He falls silent wondering if he does have it: is it a human right to see one’s dead friend in his original place of death? Unlikely. But still, it seems right and that should be enough. Plus the whole thing needs to be thought out better. After all one is dealing with a death, the last and most significant fact of existing and now Igeshuke’s words are rushing back to him, the one’s about the importance of dignity. Dignity! Carla needs to be here, come here, no matter what funny business she is up to in New York City.
– Yes, alright, certainly Mr. Fanon. We respect that but please do come here as soon as humanly possible.
– Sure, I will be there.
– Ughm, o.k., around what time do you think that will be?
– Later today officer.
– Alright then. Thanks in the name of the…

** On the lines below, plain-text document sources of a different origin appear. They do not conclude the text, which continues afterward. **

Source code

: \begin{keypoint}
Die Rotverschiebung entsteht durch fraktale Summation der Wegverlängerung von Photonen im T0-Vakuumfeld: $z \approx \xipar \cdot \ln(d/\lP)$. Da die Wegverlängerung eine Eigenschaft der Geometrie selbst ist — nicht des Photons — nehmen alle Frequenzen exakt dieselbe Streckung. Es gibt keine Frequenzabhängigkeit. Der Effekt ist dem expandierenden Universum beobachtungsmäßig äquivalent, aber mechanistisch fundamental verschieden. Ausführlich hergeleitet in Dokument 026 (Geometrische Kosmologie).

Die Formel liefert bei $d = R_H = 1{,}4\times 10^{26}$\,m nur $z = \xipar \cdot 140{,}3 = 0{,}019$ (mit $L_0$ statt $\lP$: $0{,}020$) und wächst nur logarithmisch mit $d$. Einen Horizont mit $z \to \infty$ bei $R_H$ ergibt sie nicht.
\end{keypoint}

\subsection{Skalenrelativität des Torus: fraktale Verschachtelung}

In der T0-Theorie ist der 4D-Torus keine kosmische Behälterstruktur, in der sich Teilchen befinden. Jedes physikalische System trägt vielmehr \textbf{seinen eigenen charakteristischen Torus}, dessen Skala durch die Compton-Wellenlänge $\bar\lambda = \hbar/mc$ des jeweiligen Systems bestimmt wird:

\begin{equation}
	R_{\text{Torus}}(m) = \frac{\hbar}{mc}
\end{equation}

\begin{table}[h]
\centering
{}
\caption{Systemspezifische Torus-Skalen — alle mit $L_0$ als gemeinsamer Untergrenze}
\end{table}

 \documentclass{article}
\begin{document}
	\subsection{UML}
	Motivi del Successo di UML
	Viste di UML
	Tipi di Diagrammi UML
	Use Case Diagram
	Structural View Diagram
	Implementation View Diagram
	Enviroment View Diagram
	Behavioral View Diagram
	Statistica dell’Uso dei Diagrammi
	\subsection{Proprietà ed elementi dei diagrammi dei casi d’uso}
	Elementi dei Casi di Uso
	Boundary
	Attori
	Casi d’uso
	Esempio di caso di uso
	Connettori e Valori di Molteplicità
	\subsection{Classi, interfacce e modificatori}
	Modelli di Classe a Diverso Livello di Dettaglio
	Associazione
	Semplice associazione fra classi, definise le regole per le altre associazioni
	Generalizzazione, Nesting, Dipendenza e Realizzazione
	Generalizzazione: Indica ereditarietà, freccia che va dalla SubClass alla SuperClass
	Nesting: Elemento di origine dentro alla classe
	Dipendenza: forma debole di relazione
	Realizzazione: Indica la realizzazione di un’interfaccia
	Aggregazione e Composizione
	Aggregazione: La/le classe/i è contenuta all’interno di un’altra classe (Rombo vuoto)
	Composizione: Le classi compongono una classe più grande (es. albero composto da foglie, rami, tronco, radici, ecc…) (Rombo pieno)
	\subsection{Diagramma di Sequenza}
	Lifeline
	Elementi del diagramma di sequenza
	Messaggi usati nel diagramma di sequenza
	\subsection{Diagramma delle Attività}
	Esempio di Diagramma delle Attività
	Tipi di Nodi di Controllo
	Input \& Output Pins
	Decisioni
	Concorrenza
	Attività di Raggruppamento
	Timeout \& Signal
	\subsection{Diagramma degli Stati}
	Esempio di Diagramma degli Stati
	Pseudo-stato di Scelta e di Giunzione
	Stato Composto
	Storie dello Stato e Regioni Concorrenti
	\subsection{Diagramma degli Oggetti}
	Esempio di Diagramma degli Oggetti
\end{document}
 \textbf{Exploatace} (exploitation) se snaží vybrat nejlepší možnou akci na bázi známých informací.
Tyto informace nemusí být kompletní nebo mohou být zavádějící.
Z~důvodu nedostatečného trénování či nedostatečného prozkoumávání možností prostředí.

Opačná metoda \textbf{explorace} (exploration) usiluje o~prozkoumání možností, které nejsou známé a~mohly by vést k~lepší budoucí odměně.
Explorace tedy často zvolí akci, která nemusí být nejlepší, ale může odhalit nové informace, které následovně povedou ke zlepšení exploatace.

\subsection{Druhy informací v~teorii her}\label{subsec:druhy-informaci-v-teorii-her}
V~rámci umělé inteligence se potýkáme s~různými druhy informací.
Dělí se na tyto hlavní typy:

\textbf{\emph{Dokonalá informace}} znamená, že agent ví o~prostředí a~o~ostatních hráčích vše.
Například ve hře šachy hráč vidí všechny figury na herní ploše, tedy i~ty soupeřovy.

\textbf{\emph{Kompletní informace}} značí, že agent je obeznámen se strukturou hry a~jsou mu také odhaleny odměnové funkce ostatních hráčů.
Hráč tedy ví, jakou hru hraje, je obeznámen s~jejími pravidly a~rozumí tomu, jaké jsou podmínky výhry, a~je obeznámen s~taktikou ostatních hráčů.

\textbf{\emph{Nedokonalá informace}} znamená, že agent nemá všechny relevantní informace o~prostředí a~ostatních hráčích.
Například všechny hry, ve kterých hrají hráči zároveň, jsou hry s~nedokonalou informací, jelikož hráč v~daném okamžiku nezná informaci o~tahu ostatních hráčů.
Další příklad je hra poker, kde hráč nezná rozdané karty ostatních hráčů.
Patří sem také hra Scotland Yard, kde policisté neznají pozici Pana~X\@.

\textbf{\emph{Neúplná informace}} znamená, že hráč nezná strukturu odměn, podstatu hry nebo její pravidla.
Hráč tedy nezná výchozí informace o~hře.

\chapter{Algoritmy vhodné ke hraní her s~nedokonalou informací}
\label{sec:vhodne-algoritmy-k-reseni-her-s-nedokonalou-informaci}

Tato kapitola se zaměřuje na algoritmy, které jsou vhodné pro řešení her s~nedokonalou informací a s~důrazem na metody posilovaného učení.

Beneath the rocks, in the cool shadows, is a teeming stream of insects, all scrabbling in the same direction: silverfish, assorted bristletails, carrion beetles of course, the ever lovely cockroaches, omnivorous earwigs, your regular ants, the slow moving millipedes and others more. It’s the insectoid morning commute and he falls in with it, terrified he will be eaten alive. Many of the insects slightly swerve off their course to inspect him with their antenna and either make fun or disapprove of his outwards appearance. Outnumbered by millions, The Infected One has no interest in starting an argument about the evolutionary advantages of bipedalism and instead trots along steadily through the dead organic matter and the cool moist air. Despite the lower temperatures the stench has gotten even worse, something like a meta-presence, a nail-studded whip constantly lashing at his innocent nose whenever he forgets to mouth breathe.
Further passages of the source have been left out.